出典:令和4年度 秋期 エンベデッドシステムスペシャリスト試験 午前Ⅱ 問1
- ア各コアがそれぞれ独立のメモリ空間とキャッシュをもつことによって,コヒーレンシを保つ。
- イ共有バスを介して,各コアのキャッシュが他コアのキャッシュの更新状態を管理し,コヒーレンシを保つ。
- ウ全てのキャッシュブロックを一元管理するディレクトリを用いて,キャッシュのコヒーレンシを保つ。
- エ一つのキャッシュを各コアが共有することによって,コヒーレンシを保つ。
正解:イ
解説
スヌープキャッシュは,マルチコアプロセッサや対称型マルチプロセッサ(SMP)において,各コアが自分のキャッシュに対する他コアからのバスアクセス(書込みなど)を共有バス上で監視(スヌープ)し,他コアが保持する同じアドレスのキャッシュラインの更新を検知して自コアのキャッシュを無効化又は更新することで,コヒーレンシ(一貫性)を保つ方式です。小~中規模のマルチコアで広く用いられています。
選択肢ごとの解説
- ア誤り。各コアが独立したメモリ空間とキャッシュをもち,互いに関知しない構成では,共有データの整合性を保証できません。むしろコヒーレンシ制御が不要な非対称な構成の説明に近い記述です。
- イ正しい。共有バスを介して他コアのキャッシュの更新状態を監視し,コヒーレンシを保つ方式がスヌープキャッシュ(バススヌーピング方式)です。

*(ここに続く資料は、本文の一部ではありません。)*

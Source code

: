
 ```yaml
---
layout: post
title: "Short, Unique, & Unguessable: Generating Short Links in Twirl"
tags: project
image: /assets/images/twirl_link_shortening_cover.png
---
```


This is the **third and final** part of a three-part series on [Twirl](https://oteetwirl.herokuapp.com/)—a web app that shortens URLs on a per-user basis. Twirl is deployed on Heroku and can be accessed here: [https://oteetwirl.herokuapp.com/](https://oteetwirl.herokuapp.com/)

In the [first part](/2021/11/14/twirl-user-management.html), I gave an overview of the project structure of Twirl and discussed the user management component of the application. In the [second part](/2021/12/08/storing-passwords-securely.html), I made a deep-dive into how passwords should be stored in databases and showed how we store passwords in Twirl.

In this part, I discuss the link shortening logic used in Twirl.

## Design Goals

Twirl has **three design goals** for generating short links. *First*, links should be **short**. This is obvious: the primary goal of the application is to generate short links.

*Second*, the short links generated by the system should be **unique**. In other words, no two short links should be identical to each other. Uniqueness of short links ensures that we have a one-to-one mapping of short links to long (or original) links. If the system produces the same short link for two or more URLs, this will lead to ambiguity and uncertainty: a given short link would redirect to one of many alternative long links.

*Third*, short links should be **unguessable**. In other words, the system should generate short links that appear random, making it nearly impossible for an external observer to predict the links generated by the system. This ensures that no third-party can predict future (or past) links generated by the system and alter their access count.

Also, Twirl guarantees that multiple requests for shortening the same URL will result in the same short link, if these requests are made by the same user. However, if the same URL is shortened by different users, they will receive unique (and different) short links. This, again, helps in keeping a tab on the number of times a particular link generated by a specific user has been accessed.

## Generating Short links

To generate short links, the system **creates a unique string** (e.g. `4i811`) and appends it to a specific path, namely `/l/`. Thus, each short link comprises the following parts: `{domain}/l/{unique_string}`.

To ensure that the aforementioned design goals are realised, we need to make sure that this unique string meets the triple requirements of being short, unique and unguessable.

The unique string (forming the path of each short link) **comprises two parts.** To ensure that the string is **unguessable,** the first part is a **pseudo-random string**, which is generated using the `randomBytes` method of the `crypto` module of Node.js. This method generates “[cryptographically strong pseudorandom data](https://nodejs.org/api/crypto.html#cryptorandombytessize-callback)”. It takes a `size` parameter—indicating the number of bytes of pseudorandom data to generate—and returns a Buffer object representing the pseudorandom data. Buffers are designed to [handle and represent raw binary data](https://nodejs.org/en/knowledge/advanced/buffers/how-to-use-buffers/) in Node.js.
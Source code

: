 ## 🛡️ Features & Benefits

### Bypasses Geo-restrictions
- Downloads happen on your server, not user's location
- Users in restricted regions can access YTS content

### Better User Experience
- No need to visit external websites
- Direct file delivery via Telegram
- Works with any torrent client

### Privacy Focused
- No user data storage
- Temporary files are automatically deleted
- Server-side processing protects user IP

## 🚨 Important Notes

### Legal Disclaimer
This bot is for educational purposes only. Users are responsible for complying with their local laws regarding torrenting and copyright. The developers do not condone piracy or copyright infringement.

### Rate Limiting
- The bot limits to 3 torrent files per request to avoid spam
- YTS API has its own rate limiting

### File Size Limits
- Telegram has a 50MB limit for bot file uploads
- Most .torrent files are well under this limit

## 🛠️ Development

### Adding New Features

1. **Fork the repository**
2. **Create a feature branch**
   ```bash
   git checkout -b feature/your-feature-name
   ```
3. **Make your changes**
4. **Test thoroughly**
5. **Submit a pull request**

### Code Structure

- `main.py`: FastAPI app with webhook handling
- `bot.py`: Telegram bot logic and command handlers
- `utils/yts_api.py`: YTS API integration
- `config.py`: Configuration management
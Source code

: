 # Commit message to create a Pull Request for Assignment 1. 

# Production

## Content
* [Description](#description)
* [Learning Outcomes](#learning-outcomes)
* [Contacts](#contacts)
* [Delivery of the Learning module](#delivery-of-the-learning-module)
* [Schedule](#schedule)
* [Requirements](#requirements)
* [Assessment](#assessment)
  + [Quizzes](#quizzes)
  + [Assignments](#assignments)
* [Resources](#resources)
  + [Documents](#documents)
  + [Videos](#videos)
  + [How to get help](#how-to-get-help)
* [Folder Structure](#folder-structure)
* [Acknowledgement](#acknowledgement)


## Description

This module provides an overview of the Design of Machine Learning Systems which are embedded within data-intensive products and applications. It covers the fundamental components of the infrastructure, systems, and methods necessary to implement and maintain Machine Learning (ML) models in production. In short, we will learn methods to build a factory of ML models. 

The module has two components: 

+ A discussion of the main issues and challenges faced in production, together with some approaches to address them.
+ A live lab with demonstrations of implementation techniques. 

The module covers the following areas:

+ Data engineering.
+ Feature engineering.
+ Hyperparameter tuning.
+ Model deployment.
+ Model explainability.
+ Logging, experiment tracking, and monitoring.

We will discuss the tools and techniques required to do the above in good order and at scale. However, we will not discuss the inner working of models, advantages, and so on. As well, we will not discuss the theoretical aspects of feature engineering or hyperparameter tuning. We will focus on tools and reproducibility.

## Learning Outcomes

- ウ誤り。全キャッシュブロックの状態を一元管理するディレクトリを用いる方式は,ディレクトリ方式(ディレクトリベースのキャッシュコヒーレンシプロトコル)の説明であり,多数のコアをもつ大規模システムで用いられます。
- エ誤り。一つのキャッシュを複数のコアで共有する構成(共有キャッシュ)は,コヒーレンシの問題自体が生じにくい構成であり,スヌープによる監視の説明ではありません。